The following steps repeat the process until a special symbol is reached indicating the transformer decoder has completed its output. The output of each step is fed to the bottom decoder in the next time step, and the decoders bubble up their decoding results just like the encoders did. And just like we did with the encoder inputs, we embed and add positional encoding to those decoder inputs to indicate the position of each word.
In the decoder, the self-attention layer is only allowed to attend to earlier positions in the output sequence. This is done by masking future positions (setting them to -inf) before the softmax step in the self-attention calculation.
The “Encoder-Decoder Attention” layer works just like multiheaded self-attention, except it creates its Queries matrix from the layer below it, and takes the Keys and Values matrix from the output of the encoder stack.
The Final Linear and Softmax Layer
The decoder stack outputs a vector of floats. How do we turn that into a word? That’s the job of the final Linear layer which is followed by a Softmax Layer.
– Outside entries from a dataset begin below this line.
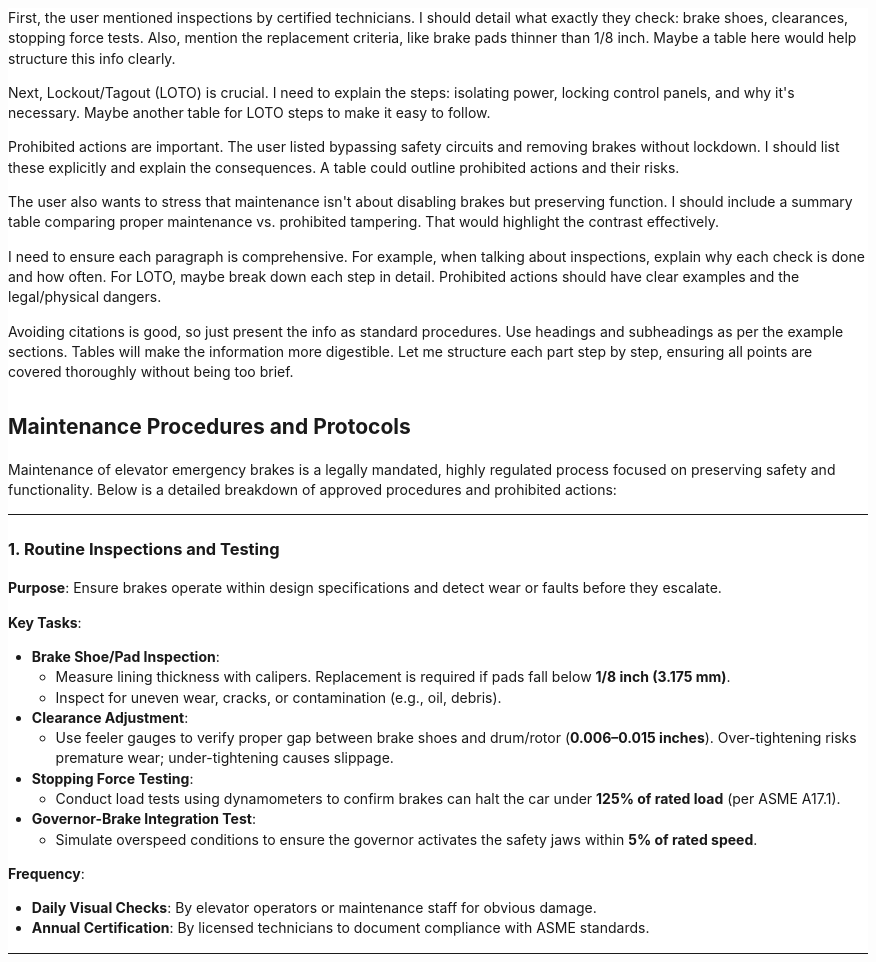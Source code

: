 First, the user mentioned inspections by certified technicians. I should detail what exactly they check: brake shoes, clearances, stopping force tests. Also, mention the replacement criteria, like brake pads thinner than 1/8 inch. Maybe a table here would help structure this info clearly.

Next, Lockout/Tagout (LOTO) is crucial. I need to explain the steps: isolating power, locking control panels, and why it's necessary. Maybe another table for LOTO steps to make it easy to follow.

Prohibited actions are important. The user listed bypassing safety circuits and removing brakes without lockdown. I should list these explicitly and explain the consequences. A table could outline prohibited actions and their risks.

The user also wants to stress that maintenance isn't about disabling brakes but preserving function. I should include a summary table comparing proper maintenance vs. prohibited tampering. That would highlight the contrast effectively.

I need to ensure each paragraph is comprehensive. For example, when talking about inspections, explain why each check is done and how often. For LOTO, maybe break down each step in detail. Prohibited actions should have clear examples and the legal/physical dangers.

Avoiding citations is good, so just present the info as standard procedures. Use headings and subheadings as per the example sections. Tables will make the information more digestible. Let me structure each part step by step, ensuring all points are covered thoroughly without being too brief.
</think>

## Maintenance Procedures and Protocols  

Maintenance of elevator emergency brakes is a legally mandated, highly regulated process focused on preserving safety and functionality. Below is a detailed breakdown of approved procedures and prohibited actions:  

---

### **1. Routine Inspections and Testing**  
**Purpose**: Ensure brakes operate within design specifications and detect wear or faults before they escalate.  

**Key Tasks**:  
- **Brake Shoe/Pad Inspection**:  
  - Measure lining thickness with calipers. Replacement is required if pads fall below **1/8 inch (3.175 mm)**.  
  - Inspect for uneven wear, cracks, or contamination (e.g., oil, debris).  
- **Clearance Adjustment**:  
  - Use feeler gauges to verify proper gap between brake shoes and drum/rotor (**0.006–0.015 inches**). Over-tightening risks premature wear; under-tightening causes slippage.  
- **Stopping Force Testing**:  
  - Conduct load tests using dynamometers to confirm brakes can halt the car under **125% of rated load** (per ASME A17.1).  
- **Governor-Brake Integration Test**:  
  - Simulate overspeed conditions to ensure the governor activates the safety jaws within **5% of rated speed**.  

**Frequency**:  
- **Daily Visual Checks**: By elevator operators or maintenance staff for obvious damage.  
- **Annual Certification**: By licensed technicians to document compliance with ASME standards.  

---
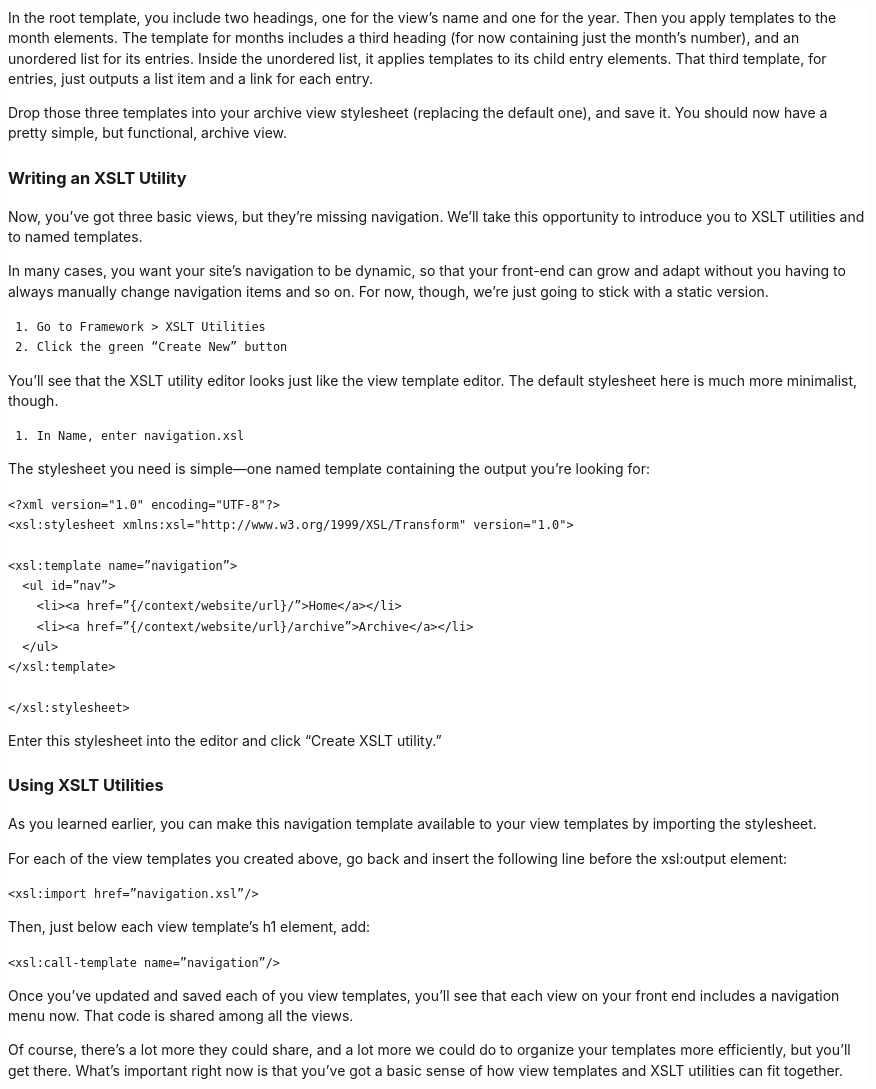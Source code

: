 In the root template, you include two headings, one for the view’s name and one for the year. Then you apply templates to the month elements. The template for months includes a third heading (for now containing just the month’s number), and an unordered list for its entries. Inside the unordered list, it applies templates to its child entry elements. That third template, for entries, just outputs a list item and a link for each entry.

Drop those three templates into your archive view stylesheet (replacing the default one), and save it. You should now have a pretty simple, but functional, archive view.

### Writing an XSLT Utility

Now, you’ve got three basic views, but they’re missing navigation. We’ll take this opportunity to introduce you to XSLT utilities and to named templates.

In many cases, you want your site’s navigation to be dynamic, so that your front-end can grow and adapt without you having to always manually change navigation items and so on. For now, though, we’re just going to stick with a static version.

	 1.	Go to Framework > XSLT Utilities
	 2.	Click the green “Create New” button
You’ll see that the XSLT utility editor looks just like the view template editor. The default stylesheet here is much more minimalist, though.

	 1.	In Name, enter navigation.xsl
The stylesheet you need is simple—one named template containing the output you’re looking for:

    <?xml version="1.0" encoding="UTF-8"?>
    <xsl:stylesheet xmlns:xsl="http://www.w3.org/1999/XSL/Transform" version="1.0">
    
    <xsl:template name=”navigation”>
      <ul id=”nav”>
        <li><a href=”{/context/website/url}/”>Home</a></li>
        <li><a href=”{/context/website/url}/archive”>Archive</a></li>
      </ul>
    </xsl:template>
    
    </xsl:stylesheet>

Enter this stylesheet into the editor and click “Create XSLT utility.”

### Using XSLT Utilities

As you learned earlier, you can make this navigation template available to your view templates by importing the stylesheet.

For each of the view templates you created above, go back and insert the following line before the xsl:output element:

    <xsl:import href=”navigation.xsl”/>

Then, just below each view template’s h1 element, add:

    <xsl:call-template name=”navigation”/>

Once you’ve updated and saved each of you view templates, you’ll see that each view on your front end includes a navigation menu now. That code is shared among all the views.

Of course, there’s a lot more they could share, and a lot more we could do to organize your templates more efficiently, but you’ll get there. What’s important right now is that you’ve got a basic sense of how view templates and XSLT utilities can fit together.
The Linear layer is a simple fully connected neural network that projects the vector produced by the stack of decoders, into a much, much larger vector called a logits vector.
Let’s assume that our model knows 10,000 unique English words (our model’s “output vocabulary”) that it’s learned from its training dataset. This would make the logits vector 10,000 cells wide – each cell corresponding to the score of a unique word. That is how we interpret the output of the model followed by the Linear layer.
The softmax layer then turns those scores into probabilities (all positive, all add up to 1.0). The cell with the highest probability is chosen, and the word associated with it is produced as the output for this time step.